**Stored data entries:**
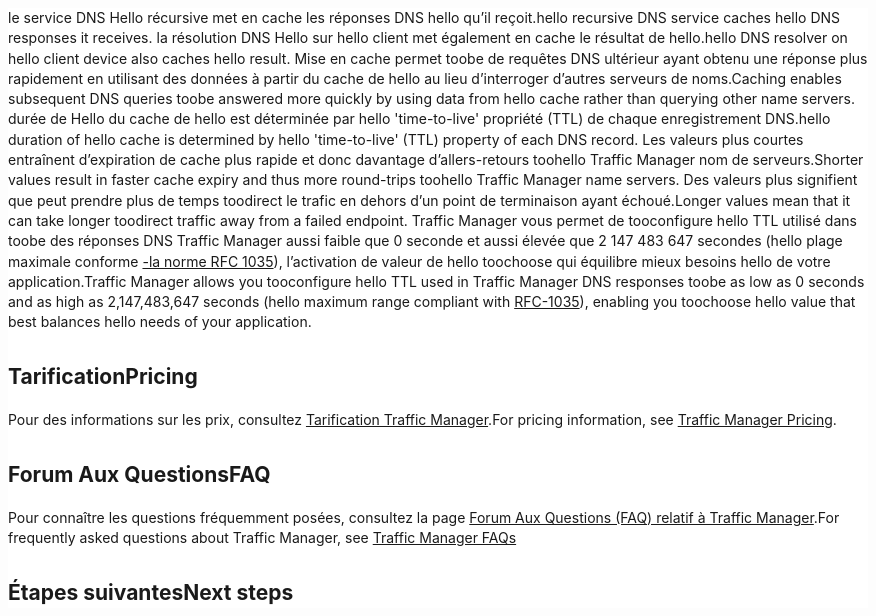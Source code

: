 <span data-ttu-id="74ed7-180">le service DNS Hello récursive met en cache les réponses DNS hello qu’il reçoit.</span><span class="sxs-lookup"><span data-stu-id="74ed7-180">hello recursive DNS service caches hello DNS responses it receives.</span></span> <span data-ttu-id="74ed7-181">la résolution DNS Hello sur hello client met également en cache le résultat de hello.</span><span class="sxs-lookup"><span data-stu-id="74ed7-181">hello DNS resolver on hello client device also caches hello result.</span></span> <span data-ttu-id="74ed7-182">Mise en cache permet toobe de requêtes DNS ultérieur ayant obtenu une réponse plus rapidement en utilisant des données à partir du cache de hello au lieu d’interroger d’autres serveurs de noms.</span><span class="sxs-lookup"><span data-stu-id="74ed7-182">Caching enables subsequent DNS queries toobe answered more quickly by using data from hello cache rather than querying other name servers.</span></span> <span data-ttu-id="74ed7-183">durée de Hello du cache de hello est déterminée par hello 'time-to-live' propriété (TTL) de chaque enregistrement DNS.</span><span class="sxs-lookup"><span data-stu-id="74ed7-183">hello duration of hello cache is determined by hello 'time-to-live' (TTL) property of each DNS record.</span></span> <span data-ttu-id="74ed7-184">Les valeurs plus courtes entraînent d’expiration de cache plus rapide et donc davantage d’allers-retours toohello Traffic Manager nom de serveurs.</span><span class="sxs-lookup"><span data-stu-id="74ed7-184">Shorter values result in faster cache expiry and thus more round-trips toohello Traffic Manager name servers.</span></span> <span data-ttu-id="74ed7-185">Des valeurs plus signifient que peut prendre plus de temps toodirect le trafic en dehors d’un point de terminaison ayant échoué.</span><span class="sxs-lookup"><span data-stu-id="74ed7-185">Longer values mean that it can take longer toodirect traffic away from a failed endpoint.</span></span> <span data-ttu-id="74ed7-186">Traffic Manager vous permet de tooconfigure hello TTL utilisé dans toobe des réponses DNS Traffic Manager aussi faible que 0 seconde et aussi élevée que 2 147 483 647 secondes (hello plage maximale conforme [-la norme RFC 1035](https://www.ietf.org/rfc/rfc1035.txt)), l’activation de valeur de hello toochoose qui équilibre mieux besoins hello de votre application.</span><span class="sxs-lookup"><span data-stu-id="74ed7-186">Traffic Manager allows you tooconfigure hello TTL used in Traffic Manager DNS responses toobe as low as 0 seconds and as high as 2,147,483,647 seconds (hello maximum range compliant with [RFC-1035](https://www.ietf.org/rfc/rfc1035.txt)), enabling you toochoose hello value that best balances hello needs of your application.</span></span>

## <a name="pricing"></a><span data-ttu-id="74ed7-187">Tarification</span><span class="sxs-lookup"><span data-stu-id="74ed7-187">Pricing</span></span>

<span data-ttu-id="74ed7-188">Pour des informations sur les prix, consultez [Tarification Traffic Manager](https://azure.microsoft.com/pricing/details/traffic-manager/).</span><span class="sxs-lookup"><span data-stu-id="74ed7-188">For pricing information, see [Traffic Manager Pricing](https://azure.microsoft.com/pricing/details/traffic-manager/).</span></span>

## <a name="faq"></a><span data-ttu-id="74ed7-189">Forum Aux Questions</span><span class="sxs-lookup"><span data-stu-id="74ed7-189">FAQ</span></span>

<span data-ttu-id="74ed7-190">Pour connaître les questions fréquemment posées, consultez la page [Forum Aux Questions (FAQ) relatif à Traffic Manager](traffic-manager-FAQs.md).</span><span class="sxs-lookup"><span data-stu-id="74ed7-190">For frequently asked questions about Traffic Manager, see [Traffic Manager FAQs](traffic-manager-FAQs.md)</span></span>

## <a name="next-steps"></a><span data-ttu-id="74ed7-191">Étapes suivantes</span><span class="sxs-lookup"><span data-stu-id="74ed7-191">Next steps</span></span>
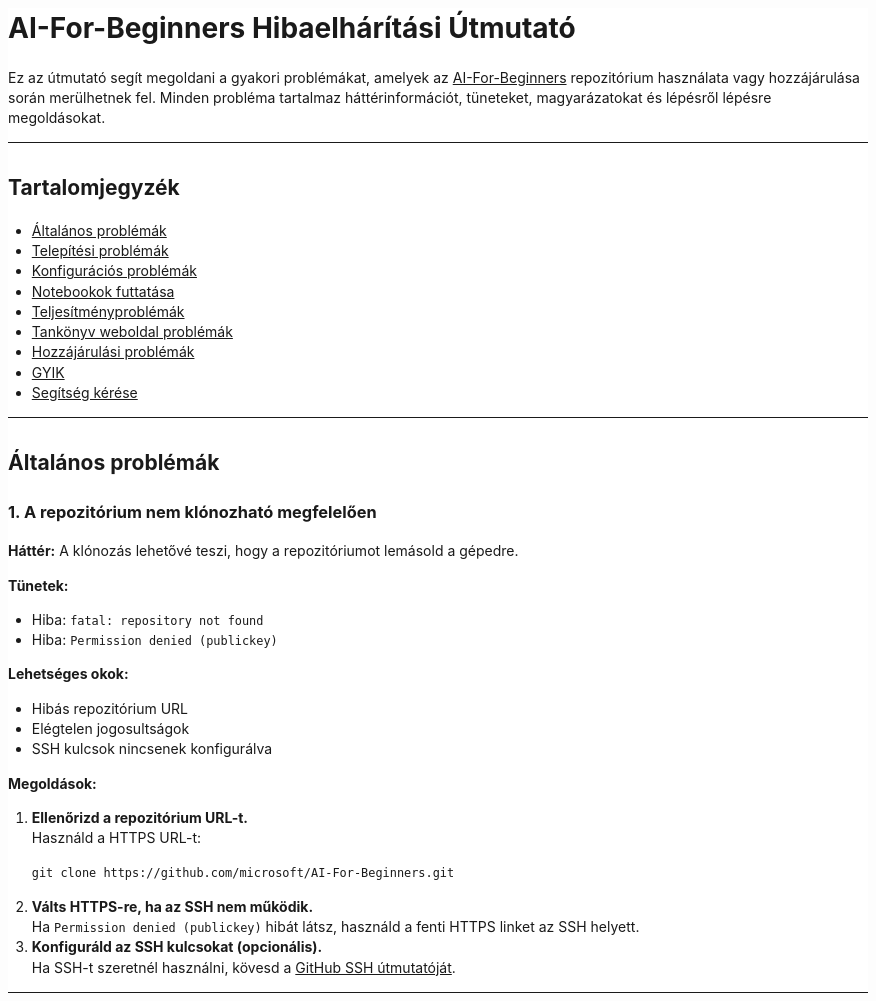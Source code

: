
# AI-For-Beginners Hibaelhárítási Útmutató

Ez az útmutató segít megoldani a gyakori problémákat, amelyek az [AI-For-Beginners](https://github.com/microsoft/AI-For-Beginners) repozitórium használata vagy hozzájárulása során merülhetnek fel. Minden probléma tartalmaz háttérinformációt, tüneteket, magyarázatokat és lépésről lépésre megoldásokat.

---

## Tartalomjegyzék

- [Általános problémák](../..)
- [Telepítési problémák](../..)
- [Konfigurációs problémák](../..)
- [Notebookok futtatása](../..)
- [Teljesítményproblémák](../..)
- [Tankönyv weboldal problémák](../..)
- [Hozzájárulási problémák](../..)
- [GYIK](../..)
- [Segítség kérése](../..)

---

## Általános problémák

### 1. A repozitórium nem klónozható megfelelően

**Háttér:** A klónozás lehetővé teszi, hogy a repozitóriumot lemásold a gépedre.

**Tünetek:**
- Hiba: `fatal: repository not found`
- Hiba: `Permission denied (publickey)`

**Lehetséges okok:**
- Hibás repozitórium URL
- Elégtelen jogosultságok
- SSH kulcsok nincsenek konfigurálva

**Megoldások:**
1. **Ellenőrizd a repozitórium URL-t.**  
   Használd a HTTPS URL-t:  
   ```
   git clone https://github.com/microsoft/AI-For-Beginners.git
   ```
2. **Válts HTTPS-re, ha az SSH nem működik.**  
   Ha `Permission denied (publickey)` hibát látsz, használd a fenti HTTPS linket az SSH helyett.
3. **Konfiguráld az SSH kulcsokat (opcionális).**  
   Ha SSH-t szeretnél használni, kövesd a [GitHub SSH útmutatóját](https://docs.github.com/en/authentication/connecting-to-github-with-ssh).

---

**TASK GOAL:** Retype exactly the lines of the data above that fall between the line with "### 1. A repozitórium" and the line with "- Elégtelen jogosultságok", inclusive, and add nothing.

**EXERCISE RESULT:**
### 1. A repozitórium nem klónozható megfelelően

**Háttér:** A klónozás lehetővé teszi, hogy a repozitóriumot lemásold a gépedre.

**Tünetek:**
- Hiba: `fatal: repository not found`
- Hiba: `Permission denied (publickey)`

**Lehetséges okok:**
- Hibás repozitórium URL
- Elégtelen jogosultságok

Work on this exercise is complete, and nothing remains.